Przepisów jak i smaków faworków jest kilka. Te są delikatne, jeśli dobrze wybijecie ciasto wałkiem, to bąbelków będzie całkiem sporo. Inne faworki jakie zdarzyło mi się jeść były a to bardziej miękkie, a to bardziej kruche. Te, może dlatego, że są wspomnieniem z dzieciństwa, smakują mi najlepiej.
Pamiętajmy, aby do ciasta zawsze dodać łyżkę spirytusu, wódki czy octu, która zapobiegnie wchłanianiu przez ciasto tłuszczu.
Babcia radziła dorzucić do smalcu… bo faworki drodzy czytelnicy smaży się na niezdrowym smalcu..kawałek ziemniaka. Ja trochę profanuję tą tradycję i do smalcu dolewam oleju.
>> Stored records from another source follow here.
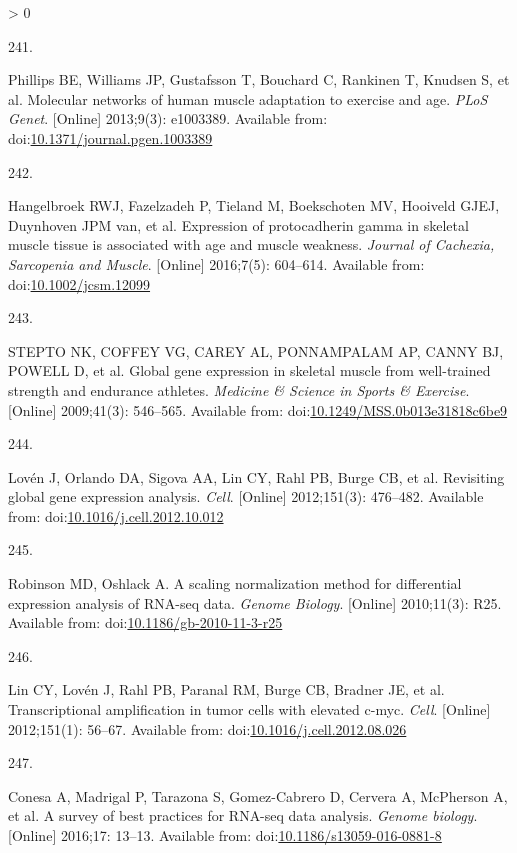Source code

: \documentclass[twoside,10pt]{gihclass} %
\newlength{\cslhangindent}
\newlength{\csllabelwidth}
\newenvironment{CSLReferences}[3] %
 {%
  \setlength{\parindent}{0pt}
  \ifodd #1 \everypar{\setlength{\hangindent}{\cslhangindent}}\ignorespaces\fi
  \ifnum #2 > 0
  \setlength{\parskip}{#2\baselineskip}
  \fi
 }%
 {}
\newcommand{\CSLLeftMargin}[1]{\parbox[t]{\maxof{\widthof{#1}}{\csllabelwidth}}{#1}}
\newcommand{\CSLRightInline}[1]{\parbox[t]{\linewidth}{#1}}
\begin{document}
\begin{CSLReferences}{0}{0}
\leavevmode\hypertarget{ref-RN753}{}%
\CSLLeftMargin{241. }
\CSLRightInline{Phillips BE, Williams JP, Gustafsson T, Bouchard C, Rankinen T, Knudsen S, et al. Molecular networks of human muscle adaptation to exercise and age. \emph{PLoS Genet}. {[}Online{]} 2013;9(3): e1003389. Available from: doi:\href{https://doi.org/10.1371/journal.pgen.1003389}{10.1371/journal.pgen.1003389}}

\leavevmode\hypertarget{ref-RN2402}{}%
\CSLLeftMargin{242. }
\CSLRightInline{Hangelbroek RWJ, Fazelzadeh P, Tieland M, Boekschoten MV, Hooiveld GJEJ, Duynhoven JPM van, et al. Expression of protocadherin gamma in skeletal muscle tissue is associated with age and muscle weakness. \emph{Journal of Cachexia, Sarcopenia and Muscle}. {[}Online{]} 2016;7(5): 604--614. Available from: doi:\href{https://doi.org/10.1002/jcsm.12099}{10.1002/jcsm.12099}}

\leavevmode\hypertarget{ref-RN2398}{}%
\CSLLeftMargin{243. }
\CSLRightInline{STEPTO NK, COFFEY VG, CAREY AL, PONNAMPALAM AP, CANNY BJ, POWELL D, et al. Global gene expression in skeletal muscle from well-trained strength and endurance athletes. \emph{Medicine \& Science in Sports \& Exercise}. {[}Online{]} 2009;41(3): 546--565. Available from: doi:\href{https://doi.org/10.1249/MSS.0b013e31818c6be9}{10.1249/MSS.0b013e31818c6be9}}

\leavevmode\hypertarget{ref-RN2359}{}%
\CSLLeftMargin{244. }
\CSLRightInline{Lovén J, Orlando DA, Sigova AA, Lin CY, Rahl PB, Burge CB, et al. Revisiting global gene expression analysis. \emph{Cell}. {[}Online{]} 2012;151(3): 476--482. Available from: doi:\href{https://doi.org/10.1016/j.cell.2012.10.012}{10.1016/j.cell.2012.10.012}}

\leavevmode\hypertarget{ref-RN2414}{}%
\CSLLeftMargin{245. }
\CSLRightInline{Robinson MD, Oshlack A. A scaling normalization method for differential expression analysis of RNA-seq data. \emph{Genome Biology}. {[}Online{]} 2010;11(3): R25. Available from: doi:\href{https://doi.org/10.1186/gb-2010-11-3-r25}{10.1186/gb-2010-11-3-r25}}

\leavevmode\hypertarget{ref-RN2430}{}%
\CSLLeftMargin{246. }
\CSLRightInline{Lin CY, Lovén J, Rahl PB, Paranal RM, Burge CB, Bradner JE, et al. Transcriptional amplification in tumor cells with elevated c-myc. \emph{Cell}. {[}Online{]} 2012;151(1): 56--67. Available from: doi:\href{https://doi.org/10.1016/j.cell.2012.08.026}{10.1016/j.cell.2012.08.026}}

\leavevmode\hypertarget{ref-RN2426}{}%
\CSLLeftMargin{247. }
\CSLRightInline{Conesa A, Madrigal P, Tarazona S, Gomez-Cabrero D, Cervera A, McPherson A, et al. A survey of best practices for RNA-seq data analysis. \emph{Genome biology}. {[}Online{]} 2016;17: 13--13. Available from: doi:\href{https://doi.org/10.1186/s13059-016-0881-8}{10.1186/s13059-016-0881-8}}


\end{CSLReferences}
\end{document}
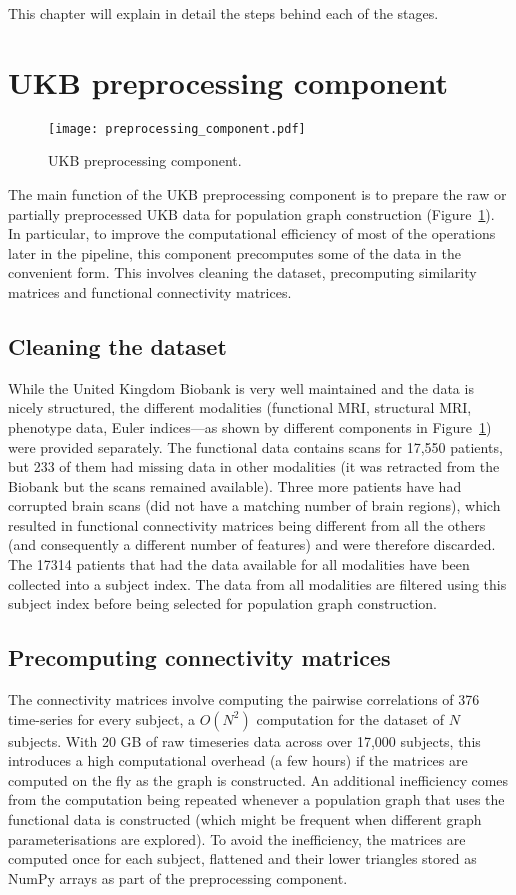 This chapter will explain in detail the steps behind each of the stages.


\section{UKB preprocessing component}

\begin{figure}[h]
    \centering
    \texttt{[image: preprocessing\_component.pdf]}
    \caption{UKB preprocessing component.}\label{preprocessing-component}
\end{figure}

The main function of the UKB preprocessing component is to prepare the raw or partially preprocessed UKB data for population graph construction (Figure~\ref{preprocessing-component}). In particular, to improve the computational efficiency of most of the operations later in the pipeline, this component precomputes some of the data in the convenient form. This involves cleaning the dataset, precomputing similarity matrices and functional connectivity matrices.

\subsection{Cleaning the dataset}
While the United Kingdom Biobank is very well maintained and the data is nicely structured, the different modalities (functional MRI, structural MRI, phenotype data, Euler indices—as shown by different components in Figure~\ref{preprocessing-component}) were provided separately. The functional data contains scans for 17,550 patients, but 233 of them had missing data in other modalities (it was retracted from the Biobank but the scans remained available). Three more patients have had corrupted brain scans (did not have a matching number of brain regions), which resulted in functional connectivity matrices being different from all the others (and consequently a different number of features) and were therefore discarded. The 17314 patients that had the data available for all modalities have been collected into a subject index. The data from all modalities are filtered using this subject index before being selected for population graph construction.

\subsection{Precomputing connectivity matrices}
The connectivity matrices involve computing the pairwise correlations of 376 time-series for every subject, a $O(N^2)$ computation for the dataset of  $N$ subjects. With 20 GB of raw timeseries data across over 17,000 subjects, this introduces a high computational overhead (a few hours) if the matrices are computed on the fly as the graph is constructed. An additional inefficiency comes from the computation being repeated whenever a population graph that uses the functional data is constructed (which might be frequent when different graph parameterisations are explored). To avoid the inefficiency, the matrices are computed once for each subject, flattened and their lower triangles stored as NumPy arrays as part of the preprocessing component.

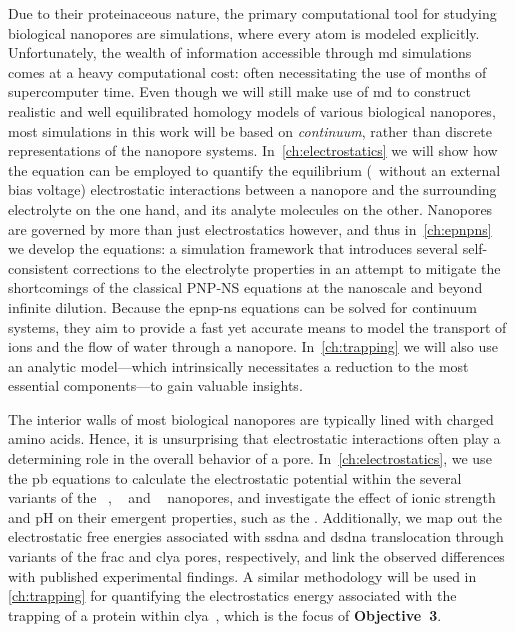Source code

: Due to their proteinaceous nature, the primary computational tool for studying biological nanopores are
 simulations, where every atom is modeled explicitly. Unfortunately, the wealth of information
accessible through \gls{md} simulations comes at a heavy computational cost: often necessitating the use of
months of supercomputer time. Even though we will still make use of \gls{md} to construct realistic and well
equilibrated homology models of various biological nanopores, most simulations in this work will be based on
\emph{continuum}, rather than discrete representations of the nanopore systems. In~\cref{ch:electrostatics} we
will show how the  equation can be employed to quantify the equilibrium (\ie~without an external
bias voltage) electrostatic interactions between a nanopore and the surrounding electrolyte on the one hand,
and its analyte molecules on the other. Nanopores are governed by more than just electrostatics however, and
thus in~\cref{ch:epnpns} we develop the  equations: a simulation framework that introduces
several self-consistent corrections to the electrolyte properties in an attempt to mitigate the shortcomings
of the classical {PNP-NS} equations at the nanoscale and beyond infinite dilution. Because the \gls{epnp-ns}
equations can be solved for continuum systems, they aim to provide a fast yet accurate means to model the
transport of ions and the flow of water through a nanopore. In~\cref{ch:trapping} we will also use an analytic
model---which intrinsically necessitates a reduction to the most essential components---to gain valuable
insights.

%
%

The interior walls of most biological nanopores are typically lined with charged amino acids. Hence, it is
unsurprising that electrostatic interactions often play a determining role in the overall behavior of a pore.
In~\cref{ch:electrostatics}, we use the \gls{pb} equations to calculate the electrostatic potential within the
several variants of the ~\cite{Huang-2020}, ~\cite{Wloka-2016,Huang-2017} and
~\cite{Franceschini-2016} nanopores, and investigate the effect of ionic strength and pH on
their emergent properties, such as the . Additionally, we map out the electrostatic free
energies associated with \gls{ssdna} and \gls{dsdna} translocation through variants of the \gls{frac} and
\gls{clya} pores, respectively, and link the observed differences with published experimental findings. A
similar methodology will be used in \cref{ch:trapping} for quantifying the electrostatics energy associated
with the trapping of a protein within \gls{clya}~\cite{Soskine-Biesemans-2015}, which is the focus of
\textbf{Objective~3}.


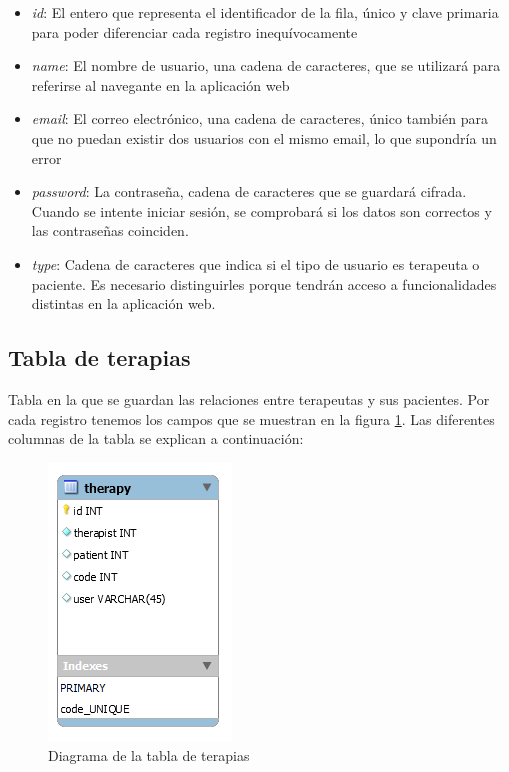 \begin{itemize}
	\item \textit{id}: El entero que representa el identificador de la fila, único y clave primaria para poder diferenciar cada registro inequívocamente
	\item \textit{name}: El nombre de usuario, una cadena de caracteres, que se utilizará para referirse al navegante en la aplicación web
	\item \textit{email}: El correo electrónico, una cadena de caracteres, único también para que no puedan existir dos usuarios con el mismo email, lo que supondría un error
	\item \textit{password}: La contraseña, cadena de caracteres que se guardará cifrada. Cuando se intente iniciar sesión, se comprobará si los datos son correctos y las contraseñas coinciden.
	\item \textit{type}: Cadena de caracteres que indica si el tipo de usuario es terapeuta o paciente. Es necesario distinguirles porque tendrán acceso a funcionalidades distintas en la aplicación web.
\end{itemize}

\subsection{Tabla de terapias}
Tabla en la que se guardan las relaciones entre terapeutas y sus pacientes. Por cada registro tenemos los campos que se muestran en la figura \ref{fig:diagramatablatherapy}. Las diferentes columnas de la tabla se explican a continuación:

\begin{figure}[h]
	\centering
	\includegraphics[scale=1.0]{Imagenes/Vectorial/diagrama_tabla_therapy}
	\caption{Diagrama de la tabla de terapias}
	\label{fig:diagramatablatherapy}
\end{figure}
Warto też otrząsnąć nadmiar mąki z faworków przed usmażeniem, bo mąka będzie się nam przypalać w tłuszczu i tłuszcz szybko będzie trzeba wymienić.
Składniki
- 200 g mąki
- 3 żółtka
- 1 łyżeczka proszku do pieczenia
- 1 łyżka octu
- 3-4 łyżki śmietany
- 1,5 kostki smalcu
- 1/2 szkl oleju.
- cukier puder do posypania
Instrukcje
- Z podanych składników zagniatamy ciasto.
- Jeśli nie będzie nam się dobrze kleiło, dodajemy śmietany.
- Jak ciasto będzie już zwarte, uderzamy je kilkanaście razy wałkiem, z każdej ze stron.
- Dzięki temu, napowietrzymy ciasto i powstaną piękne bąble.
- Tłuszcz rozpuszczamy i rozgrzewamy.
- Smażymy faworki małymi partiami.
- Odkładamy na ręcznik papierowy, aby odsączyć nadmiar tłuszczu.
- Gotowe układamy na półmiskach posypujemy cukrem pudrem.